In this article, we describe the Pinpoint's techniques such as transaction tracing and bytecode instrumentation. And we explain the optimization method applied to Pinpoint Agent, which modifies bytecode and record performance data.
Pinpoint traces distributed requests in a single transaction, modeled after Google's Dapper.
The purpose of a distributed tracing system is to identify relationships between Node 1 and Node 2 in a distributed system when a message is sent from Node 1 to Node 2 (Figure 1).
Figure 1. Message relationship in a distributed system
The problem is that there is no way to identify relationships between messages. For example, we cannot recognize relationships between N messages sent from Node 1 and N' messages received in Node 2. In other words, when X-th message is sent from Node 1, the X-th message cannot be identified among N' messages received in Node 2. An attempt was made to trace messages at TCP or operating system level. However, implementation complexity was high with low performance because it should be implemented separately for each protocol. In addition, it was difficult to accurately trace messages.
However, a simple solution to resolve such issues has been implemented in Google's Dapper. The solution is to add application-level tags that can be a link between messages when sending a message. For example, it includes tag information for a message in the HTTP header at an HTTP request and traces the message using this tag.
Google's Dapper
For more information on Google's Dapper, see "Dapper, a Large-Scale Distributed Systems Tracing Infrastructure."
Pinpoint is modeled on the tracing technique of Google's Dapper but has been modified to add application-level tag data in the call header to trace distributed transactions at a remote call. The tag data consists of a collection of keys, which is defined as a TraceId.
In Pinpoint, the core of data structure consists of Spans, Traces, and TraceIds.
Span: The basic unit of RPC (remote procedure call) tracing; it indicates work processed when an RPC arrives and contains trace data. To ensure the code-level visibility, a Span has children labeled SpanEvent as a data structure. Each Span contains a TraceId.
Trace: A collection of Spans; it consists of associated RPCs (Spans). Spans in the same trace share the same TransactionId. A Trace is sorted as a hierarchical tree structure through SpanIds and ParentSpanIds.
TraceId: A collections of keys consisting of TransactionId, SpanId, and ParentSpanId.

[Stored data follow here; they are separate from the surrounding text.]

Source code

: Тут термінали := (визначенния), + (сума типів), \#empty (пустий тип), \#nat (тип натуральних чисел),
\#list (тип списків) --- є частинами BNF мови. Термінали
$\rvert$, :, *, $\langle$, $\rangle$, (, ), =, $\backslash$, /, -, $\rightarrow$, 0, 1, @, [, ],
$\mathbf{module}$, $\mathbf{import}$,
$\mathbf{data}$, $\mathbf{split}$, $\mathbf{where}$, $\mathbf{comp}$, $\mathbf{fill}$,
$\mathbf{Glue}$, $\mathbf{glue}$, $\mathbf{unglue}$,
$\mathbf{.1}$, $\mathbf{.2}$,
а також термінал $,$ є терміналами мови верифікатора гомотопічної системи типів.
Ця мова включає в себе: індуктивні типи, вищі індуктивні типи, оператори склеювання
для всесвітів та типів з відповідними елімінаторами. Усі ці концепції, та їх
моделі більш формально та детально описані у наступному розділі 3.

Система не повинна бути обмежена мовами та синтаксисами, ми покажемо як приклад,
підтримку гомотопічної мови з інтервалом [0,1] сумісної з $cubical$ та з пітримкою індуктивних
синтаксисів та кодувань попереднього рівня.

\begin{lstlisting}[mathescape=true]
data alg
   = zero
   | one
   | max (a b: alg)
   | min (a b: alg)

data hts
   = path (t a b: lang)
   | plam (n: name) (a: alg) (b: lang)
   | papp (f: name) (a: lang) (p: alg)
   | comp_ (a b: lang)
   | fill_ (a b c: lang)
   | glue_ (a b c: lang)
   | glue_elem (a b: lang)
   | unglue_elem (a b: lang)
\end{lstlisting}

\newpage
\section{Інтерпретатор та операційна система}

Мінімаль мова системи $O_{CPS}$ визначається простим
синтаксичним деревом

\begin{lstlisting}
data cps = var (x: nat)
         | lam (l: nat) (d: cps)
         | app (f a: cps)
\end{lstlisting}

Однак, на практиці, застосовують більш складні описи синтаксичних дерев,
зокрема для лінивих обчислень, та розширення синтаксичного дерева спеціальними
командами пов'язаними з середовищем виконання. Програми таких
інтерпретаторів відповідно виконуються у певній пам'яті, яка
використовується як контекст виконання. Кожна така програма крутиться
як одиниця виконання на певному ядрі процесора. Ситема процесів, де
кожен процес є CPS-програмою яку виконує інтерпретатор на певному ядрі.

The TransactionId indicates the message ID, and both the SpanId and the ParentSpanId represent the parent-child relationship of RPCs.
TransactionId (TxId): The ID of the message sent/received across distributed systems from a single transaction; it must be globally unique across the entire group of servers.
SpanId: The ID of a job processed when receiving RPC messages; it is generated when an RPC arrives at a node.
ParentSpanId (pSpanId): The SpanId of the parent span which generated the RPC. If a node is the starting point of a transaction, there will not be a parent span - for these cases, we use a value of -1 to denote that the span is the root span of a transaction.
Differences in terms between Google's Dapper and NAVER's Pinpoint
The term "TransactionId" in Pinpoint has the same meaning as the term "TraceId" in Google's Dapper and the term "TraceId" in Pinpoint refers to a collection of keys.
The figure below illustrates the behavior of a TraceId in which RPCs were made 3 times within 4 nodes.
Figure 2. Example of a TraceId behavior
A TransactionId (TxId) represents that three different RPCs are associated with each other as a single transaction in Figure 2. However, a TransactionId itself can't explicitly describe the relationship between RPCs. To identify the relationships between RPCs, a SpanId and a ParentSpanId (pSpanId) are required. Suppose that a node is Tomcat. You can think of a SpanId as a thread which handles HTTP requests. A ParentSpanId indicates the SpainId of a parent that makes RPC calls.
Pinpoint can find associated n Spans using a TransactionId and can sort them as a hierarchical tree structure using a SpanId and a ParentSpanId.
A SpanId and a ParentSpanId are 64-bit long integers. A conflict might arise because the number is generated arbitrarily, but considering the range of value from -9223372036854775808 to 9223372036854775807, this is unlikely to happen. If there is a conflict between keys, Pinpoint as well as Google's Dapper lets developers know what happened, instead of resolving the conflict.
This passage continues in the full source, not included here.